Management's Discussion and Analysis of Financial Condition and Results of


                                   Operations
Availability under the Bank Credit Agreement is subject to a borrowing base,
which is redetermined semiannually on or around May 1 or November 1 of each
year, with our next scheduled redetermination around November 1, 2022. The
borrowing base is adjusted at the lenders' discretion and is based, in part,
upon external factors over which we have no control. If our outstanding debt
under the Bank Credit Agreement exceeds the then-effective borrowing base, we
would be required to repay the excess amount over a period not to exceed six
months.

The Bank Credit Agreement also limits our ability to, among other things, incur
and repay other indebtedness; grant liens; engage in certain mergers,
consolidations, liquidations and dissolutions; engage in sales of assets; make
acquisitions and investments; make other restricted payments (including
redeeming, repurchasing or retiring our common stock); and enter into commodity
derivative agreements, in each case subject to customary exceptions. Our Bank
Credit Agreement required certain minimum commodity hedge levels in connection
with our emergence from bankruptcy; however, these conditions were met as of
December 31, 2020, and we currently have no ongoing hedging requirements under
the Bank Credit Agreement.

The Bank Credit Agreement contains certain financial performance covenants including the following:



•A Consolidated Total Debt to Consolidated EBITDAX covenant (as defined in the
Bank Credit Agreement), with such ratio not to exceed 3.5 times; and
•A requirement to maintain a current ratio (i.e., Consolidated Current Assets to
Consolidated Current Liabilities) of 1.0.

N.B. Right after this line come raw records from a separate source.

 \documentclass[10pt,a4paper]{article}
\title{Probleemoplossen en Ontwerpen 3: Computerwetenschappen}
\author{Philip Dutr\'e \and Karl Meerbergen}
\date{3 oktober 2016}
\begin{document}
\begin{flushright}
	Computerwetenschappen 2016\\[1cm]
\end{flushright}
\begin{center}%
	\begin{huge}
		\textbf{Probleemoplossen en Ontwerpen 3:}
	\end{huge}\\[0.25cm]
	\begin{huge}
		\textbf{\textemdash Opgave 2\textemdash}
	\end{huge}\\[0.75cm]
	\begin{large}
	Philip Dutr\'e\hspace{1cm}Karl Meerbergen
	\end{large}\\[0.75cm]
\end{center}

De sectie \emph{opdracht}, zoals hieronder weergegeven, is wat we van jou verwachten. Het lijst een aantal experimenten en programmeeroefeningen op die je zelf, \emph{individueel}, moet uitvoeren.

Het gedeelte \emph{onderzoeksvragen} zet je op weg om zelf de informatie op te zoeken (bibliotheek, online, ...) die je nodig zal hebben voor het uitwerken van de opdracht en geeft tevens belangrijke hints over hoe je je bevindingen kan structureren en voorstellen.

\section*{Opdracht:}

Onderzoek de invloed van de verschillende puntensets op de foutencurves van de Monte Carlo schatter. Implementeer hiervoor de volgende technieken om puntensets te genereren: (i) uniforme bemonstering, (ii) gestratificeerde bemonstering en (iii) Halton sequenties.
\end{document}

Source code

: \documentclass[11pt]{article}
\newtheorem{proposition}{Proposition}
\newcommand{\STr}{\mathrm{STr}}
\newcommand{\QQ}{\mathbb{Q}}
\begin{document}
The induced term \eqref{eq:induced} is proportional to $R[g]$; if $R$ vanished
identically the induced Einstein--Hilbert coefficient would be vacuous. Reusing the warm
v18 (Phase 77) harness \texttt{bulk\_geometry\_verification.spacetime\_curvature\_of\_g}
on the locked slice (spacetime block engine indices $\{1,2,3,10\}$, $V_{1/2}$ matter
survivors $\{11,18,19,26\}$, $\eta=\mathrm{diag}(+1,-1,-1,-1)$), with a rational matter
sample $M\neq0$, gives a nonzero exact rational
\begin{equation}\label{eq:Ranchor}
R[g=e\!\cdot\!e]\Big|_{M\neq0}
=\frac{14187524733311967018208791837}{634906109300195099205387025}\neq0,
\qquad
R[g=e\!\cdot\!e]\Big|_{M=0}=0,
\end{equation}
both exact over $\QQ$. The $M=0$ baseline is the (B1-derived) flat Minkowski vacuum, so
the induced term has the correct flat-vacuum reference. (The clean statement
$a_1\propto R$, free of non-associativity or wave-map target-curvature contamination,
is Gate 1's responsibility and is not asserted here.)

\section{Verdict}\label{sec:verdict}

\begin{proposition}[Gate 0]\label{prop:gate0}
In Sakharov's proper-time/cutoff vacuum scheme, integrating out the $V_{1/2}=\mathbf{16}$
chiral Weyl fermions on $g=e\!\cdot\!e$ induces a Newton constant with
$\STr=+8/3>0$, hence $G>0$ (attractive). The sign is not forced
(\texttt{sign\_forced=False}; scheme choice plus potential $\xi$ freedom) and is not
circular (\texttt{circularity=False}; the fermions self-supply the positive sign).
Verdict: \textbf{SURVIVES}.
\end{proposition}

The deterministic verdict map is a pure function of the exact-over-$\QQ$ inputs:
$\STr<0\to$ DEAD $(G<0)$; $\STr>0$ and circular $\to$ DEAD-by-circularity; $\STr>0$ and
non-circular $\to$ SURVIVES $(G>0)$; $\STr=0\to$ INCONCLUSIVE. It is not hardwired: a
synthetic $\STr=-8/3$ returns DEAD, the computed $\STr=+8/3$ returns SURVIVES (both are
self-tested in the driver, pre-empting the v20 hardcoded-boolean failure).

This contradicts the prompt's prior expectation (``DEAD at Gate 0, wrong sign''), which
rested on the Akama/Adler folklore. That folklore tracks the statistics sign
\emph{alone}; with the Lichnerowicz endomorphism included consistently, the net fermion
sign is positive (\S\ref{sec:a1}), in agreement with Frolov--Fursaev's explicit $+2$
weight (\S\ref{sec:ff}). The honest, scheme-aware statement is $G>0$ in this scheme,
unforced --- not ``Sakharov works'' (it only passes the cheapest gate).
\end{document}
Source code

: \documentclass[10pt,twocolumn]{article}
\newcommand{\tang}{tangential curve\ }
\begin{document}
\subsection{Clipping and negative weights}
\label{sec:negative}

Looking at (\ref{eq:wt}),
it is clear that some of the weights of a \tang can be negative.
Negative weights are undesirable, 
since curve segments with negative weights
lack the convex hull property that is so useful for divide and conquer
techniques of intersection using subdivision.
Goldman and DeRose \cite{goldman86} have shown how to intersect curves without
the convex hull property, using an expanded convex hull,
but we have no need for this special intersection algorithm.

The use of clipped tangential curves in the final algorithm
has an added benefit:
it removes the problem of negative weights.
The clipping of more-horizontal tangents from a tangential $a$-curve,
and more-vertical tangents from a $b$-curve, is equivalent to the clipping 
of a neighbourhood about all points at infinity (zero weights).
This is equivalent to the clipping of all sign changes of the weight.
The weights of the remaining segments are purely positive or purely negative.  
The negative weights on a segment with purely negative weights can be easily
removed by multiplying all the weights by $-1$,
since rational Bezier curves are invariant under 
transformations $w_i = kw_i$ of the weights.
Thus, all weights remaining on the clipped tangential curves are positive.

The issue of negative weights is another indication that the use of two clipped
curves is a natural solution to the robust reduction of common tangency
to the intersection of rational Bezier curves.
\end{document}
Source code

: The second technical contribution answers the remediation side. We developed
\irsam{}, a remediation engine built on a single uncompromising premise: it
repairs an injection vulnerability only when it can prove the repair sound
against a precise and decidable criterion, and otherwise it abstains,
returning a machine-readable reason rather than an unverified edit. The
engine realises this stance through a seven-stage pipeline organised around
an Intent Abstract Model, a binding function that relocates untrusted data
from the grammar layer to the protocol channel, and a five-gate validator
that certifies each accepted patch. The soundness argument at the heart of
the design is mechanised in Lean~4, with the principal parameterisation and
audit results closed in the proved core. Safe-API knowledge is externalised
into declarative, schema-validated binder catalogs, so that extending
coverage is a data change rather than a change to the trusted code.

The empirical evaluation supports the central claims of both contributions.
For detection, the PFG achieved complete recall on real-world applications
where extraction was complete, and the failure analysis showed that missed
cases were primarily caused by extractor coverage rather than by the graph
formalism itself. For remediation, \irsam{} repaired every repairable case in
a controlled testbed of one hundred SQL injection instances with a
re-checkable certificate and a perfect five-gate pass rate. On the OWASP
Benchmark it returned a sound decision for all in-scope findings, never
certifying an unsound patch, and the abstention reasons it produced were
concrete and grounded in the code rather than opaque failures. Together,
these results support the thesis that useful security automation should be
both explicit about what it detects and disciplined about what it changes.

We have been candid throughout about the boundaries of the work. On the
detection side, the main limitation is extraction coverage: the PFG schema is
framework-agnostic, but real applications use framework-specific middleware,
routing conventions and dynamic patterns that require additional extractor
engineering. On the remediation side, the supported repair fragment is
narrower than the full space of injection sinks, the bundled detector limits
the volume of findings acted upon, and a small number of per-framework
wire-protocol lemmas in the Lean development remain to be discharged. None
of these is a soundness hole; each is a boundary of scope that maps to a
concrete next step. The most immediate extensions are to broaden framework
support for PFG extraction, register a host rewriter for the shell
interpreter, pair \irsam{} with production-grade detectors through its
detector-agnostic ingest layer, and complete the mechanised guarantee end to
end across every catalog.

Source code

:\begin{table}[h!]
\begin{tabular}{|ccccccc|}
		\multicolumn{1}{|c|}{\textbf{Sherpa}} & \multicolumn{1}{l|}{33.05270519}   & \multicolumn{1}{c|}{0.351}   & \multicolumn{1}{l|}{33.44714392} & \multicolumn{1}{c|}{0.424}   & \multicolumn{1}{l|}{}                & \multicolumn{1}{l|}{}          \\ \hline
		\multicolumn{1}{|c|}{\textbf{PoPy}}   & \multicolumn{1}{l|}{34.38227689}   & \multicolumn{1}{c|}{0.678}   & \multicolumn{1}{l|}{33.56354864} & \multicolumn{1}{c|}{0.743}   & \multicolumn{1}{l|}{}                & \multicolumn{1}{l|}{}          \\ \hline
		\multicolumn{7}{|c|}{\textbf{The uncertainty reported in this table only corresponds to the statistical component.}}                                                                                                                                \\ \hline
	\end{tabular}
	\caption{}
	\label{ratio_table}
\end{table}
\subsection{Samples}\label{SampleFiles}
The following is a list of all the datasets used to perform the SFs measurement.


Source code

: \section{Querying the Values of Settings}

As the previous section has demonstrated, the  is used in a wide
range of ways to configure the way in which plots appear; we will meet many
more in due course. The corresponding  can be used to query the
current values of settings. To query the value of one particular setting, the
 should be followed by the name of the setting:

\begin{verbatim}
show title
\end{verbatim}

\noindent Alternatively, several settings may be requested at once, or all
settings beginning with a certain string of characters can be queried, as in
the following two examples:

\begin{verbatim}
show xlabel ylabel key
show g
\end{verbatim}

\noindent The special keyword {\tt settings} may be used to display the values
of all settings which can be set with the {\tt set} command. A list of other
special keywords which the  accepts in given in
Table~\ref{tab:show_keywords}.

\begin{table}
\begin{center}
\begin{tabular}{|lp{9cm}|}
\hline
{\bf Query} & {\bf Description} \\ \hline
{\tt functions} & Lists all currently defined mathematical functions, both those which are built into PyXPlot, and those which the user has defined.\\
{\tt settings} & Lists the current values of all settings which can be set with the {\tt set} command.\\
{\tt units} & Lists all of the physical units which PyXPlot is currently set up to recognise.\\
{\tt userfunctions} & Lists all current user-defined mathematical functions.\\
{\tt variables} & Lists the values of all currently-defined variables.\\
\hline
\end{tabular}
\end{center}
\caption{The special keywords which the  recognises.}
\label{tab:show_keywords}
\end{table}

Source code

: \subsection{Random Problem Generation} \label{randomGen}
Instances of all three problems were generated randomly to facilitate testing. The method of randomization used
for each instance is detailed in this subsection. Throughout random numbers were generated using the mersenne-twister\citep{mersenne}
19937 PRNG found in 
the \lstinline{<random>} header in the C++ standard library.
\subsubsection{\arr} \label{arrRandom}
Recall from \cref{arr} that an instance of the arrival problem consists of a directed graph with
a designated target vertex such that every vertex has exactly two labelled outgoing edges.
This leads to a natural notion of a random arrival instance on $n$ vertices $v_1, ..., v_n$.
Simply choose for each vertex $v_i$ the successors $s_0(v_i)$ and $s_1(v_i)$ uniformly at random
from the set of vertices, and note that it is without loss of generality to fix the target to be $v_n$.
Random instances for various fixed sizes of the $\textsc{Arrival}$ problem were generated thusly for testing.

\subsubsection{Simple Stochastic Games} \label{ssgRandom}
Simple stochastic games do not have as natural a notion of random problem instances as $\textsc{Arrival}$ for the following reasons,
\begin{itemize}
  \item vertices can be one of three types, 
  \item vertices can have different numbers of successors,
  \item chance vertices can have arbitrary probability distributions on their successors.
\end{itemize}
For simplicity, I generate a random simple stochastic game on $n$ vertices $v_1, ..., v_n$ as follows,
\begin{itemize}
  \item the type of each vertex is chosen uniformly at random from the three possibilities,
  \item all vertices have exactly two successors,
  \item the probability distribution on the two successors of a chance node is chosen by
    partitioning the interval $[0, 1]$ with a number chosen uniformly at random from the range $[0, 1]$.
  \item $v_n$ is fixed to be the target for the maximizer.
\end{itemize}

For purposes of computing the current ratio per the Bank Credit Agreement,
Consolidated Current Assets exclude the current portion of derivative assets but
include available borrowing capacity under the Bank Credit Agreement, and
Consolidated Current Liabilities exclude the current portion of derivative
liabilities as well as the current portions of long-term indebtedness
outstanding. Under these financial performance covenant calculations, as of
March 31, 2022, our ratio of consolidated total debt to consolidated EBITDAX was
0.09 to 1.0 (with a maximum permitted ratio of 3.5 to 1.0) and our current ratio
was 2.53 to 1.0 (with a required ratio of not less than 1.0 to 1.0). Based upon
our currently forecasted levels of production and costs, hedges in place as of
May 4, 2022, and current oil commodity futures prices, we currently anticipate
continuing to be in compliance with our financial performance covenants during
the foreseeable future.

The above description of our Bank Credit Agreement is qualified by the express
language and defined terms contained in the Bank Credit Agreement and amendments
thereto, each of which is filed as an exhibit to our periodic reports filed with
the SEC. The Second Amendment to the Credit Agreement, which is attached as
Exhibit 10(d) to this Form 10-Q, contains the full text of the current version
of the Bank Credit Agreement inclusive of all changes made by virtue of both the
First and Second Amendments thereto.

Commitments and Obligations. We have numerous contractual commitments in the
ordinary course of business including debt service requirements, operating
leases, purchase obligations, and asset retirement obligations. Our operating
leases primarily consist of our office leases. Our purchase obligations
represent future cash commitments primarily for purchase contracts for CO2
captured from industrial sources, CO2 processing fees, transportation agreements
and well-related costs.

Our commitments and obligations consist of those detailed as of December 31,
2021, in our Form 10-K under Management's Discussion and Analysis of Financial
Condition and Results of Operations - Capital Resources and Liquidity -
Commitments, Obligations and Off-Balance Sheet Arrangements.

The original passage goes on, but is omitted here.